5. Sistem kekerabatan masyarakat Lubai dahulu sangat terstuktur bahwa masyarakat Lubai menganut sistem kekerabatan patrilineal yaitu sistem kekerabatan pihak ayah. Dalam bahasa Lubai khususnya masyarakat desa Jiwa Baru Lubai disebut Guguk atau Jurai. Guguk Pengiran merupakan kaum bangsawan merupakan kelompok masyarakat kedudukannya tertinggi, guguk penghulu merupakan kaum keturunan tokoh agama islam, guguk kurungan lembak/guguk brak "keturunan puyang Lebi", guguk kurungan dahat "keturunan puyang tande". Untuk memanggil adik Ayah yang prempuan dipanggil dengan "Ibungan", adik Ibu yang prempuan dipanggil dengan "Bibi", sebutan isteri paman dipanggil Munting, dansebaginya. Seorang menantu selain memanggil Ayah dan Ibu (bahase Lubai Bak dan Umak) kepada orang suaminya/isterinya maka terhadap paman/bibi /uak dipanggil dengan sebutan yang sama yaitu Bak atau Umak. Sistem kekerabatan masyarakat Lubai saat ini, tidak jelas apakah menganut system kekerabatan patrilineal “kekerabatan pihak ayah” system kekerabatan matrilineal “kekerabatan pihak ibu” atau bahkan ada yang menganut kedua system ini.
6. Edukasi atau sistem pendidikan. Masyarakat Lubai menggangap sistem pendidikan ini sangat penting. Dari periode zaman penjajahan Belanda pendidikan formal ini anak masyarakat biasa hanya sampai dengan pendidikan Sekolah Rakyat ”SR” dan anak seorang Depati atau adipati dapat melanjutkan pendidikan yang lebih tinggi. Periode awal kemerdekaan sampai dengan sekarang pendidikan formal telah banyak di ikuti oleh anak-anak masyarakat Lubai dari jenjang pendidikan dasar, menengah dan tinggi. Untuk pendidikan non formal masyarakat Lubai mengikuti kegiatan pelatihan yang diselenggarakan oleh tokoh adat untuk ketrampilan kesenian dan adat istiadat; Kegiatan diselenggarakan oleh tokoh agama untuk ketrampilan membaca Al Qur’an dan pembentukan akhlak karimah; Kegiatan diselenggarakan oleh tokoh masyarakat untuk ketrampilan pertanian Karet yang unggul.
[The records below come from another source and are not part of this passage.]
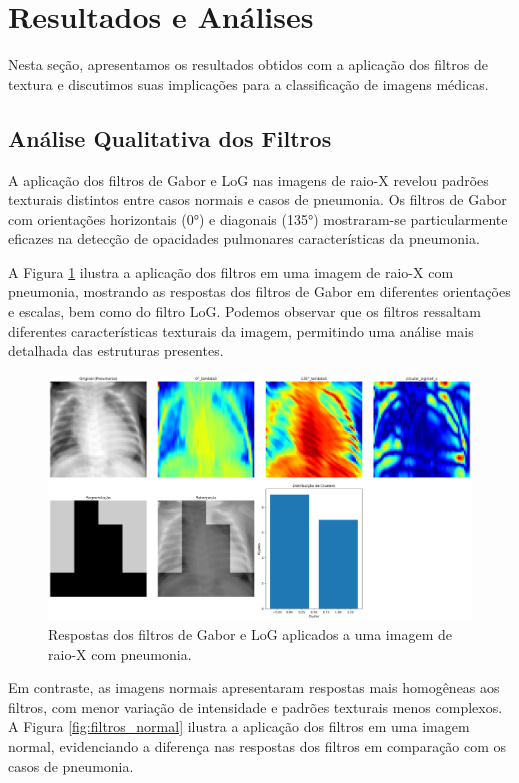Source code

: \documentclass[sigconf,nonacm]{acmart}
\begin{document}
\section{Resultados e Análises}

Nesta seção, apresentamos os resultados obtidos com a aplicação dos filtros de textura e discutimos suas implicações para a classificação de imagens médicas.

\subsection{Análise Qualitativa dos Filtros}

A aplicação dos filtros de Gabor e LoG nas imagens de raio-X revelou padrões texturais distintos entre casos normais e casos de pneumonia. Os filtros de Gabor com orientações horizontais (0°) e diagonais (135°) mostraram-se particularmente eficazes na detecção de opacidades pulmonares características da pneumonia.

A Figura \ref{fig:filtros_pneumonia} ilustra a aplicação dos filtros em uma imagem de raio-X com pneumonia, mostrando as respostas dos filtros de Gabor em diferentes orientações e escalas, bem como do filtro LoG. Podemos observar que os filtros ressaltam diferentes características texturais da imagem, permitindo uma análise mais detalhada das estruturas presentes.
\begin{figure}[h]
  \centering
  \includegraphics[width=1\linewidth]{../images/global_0_pneu.png}
  \caption{Respostas dos filtros de Gabor e LoG aplicados a uma imagem de raio-X com pneumonia.}
  \label{fig:filtros_pneumonia}
\end{figure}

Em contraste, as imagens normais apresentaram respostas mais homogêneas aos filtros, com menor variação de intensidade e padrões texturais menos complexos. A Figura \ref{fig:filtros_normal} ilustra a aplicação dos filtros em uma imagem normal, evidenciando a diferença nas respostas dos filtros em comparação com os casos de pneumonia.
\end{document}
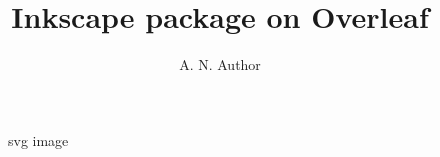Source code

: \documentclass{article}
\title{Inkscape package on Overleaf }
\author{A. N. Author}
\begin{document}
\maketitle

\begin{figure}[htbp]
    \centering
    
    \caption{svg image}
\end{figure}
\end{document}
Untuk pendidikan in formal masyarakat Lubai melaksanakan sesuai dengan adat istiadat yang ada saat ini.
Kesimpulan :
Pranata Sosial Masyarakat Lubai sebagai berikut :
1. Masyarakat Lubai tidak lagi menjunjung tinggi hak milik : perorangan, keluarga, kekerabatan dan hak pedesaan. Hal ini tercermin dari banyaknya hak milik perantau yang berpindah tangan hak kepemilikan atau hak memperoleh manfaatnya;
2. Sistem Perkawinan masyakarakat Lubai semakin menghilangkan simbol-simbol adat istidat. Hal ini dikarenakan mengikuti gaya kekinian, sehingga simbol-simbol adat banyak dianggap tidak efisien dan efektif;
3. Religi dahulu masyarakat Lubai semakin menurun ketaatan terhadap ajaran islam;
4. Sistem hukum masyarakat Lubai, hanya merupakan simbol belaka;
5. Sistem kekerabatan masyarakat Lubai, tidak jelas! Apakah menganut system kekerabatan patrilineal “kekerabatan pihak ayah” system kekerabatan matrilineal “kekerabatan pihak ibu” atau bahkan ada yang menganut kedua system ini;
6. Edukasi atau sistem pendidikan Masyarakat Lubai, Pendidikan formal cukup baik, akan tetapi sistem pendidikan in formal atau pendidikan keluarga semakin kurang kualitasnya. Saat ini keluarga di Lubai lebih mengutama mencari materi daripada kepuasan imateri, sehingga pesan-pesan moral kepada genersi mudah semakin tidak berjalan dengan baik.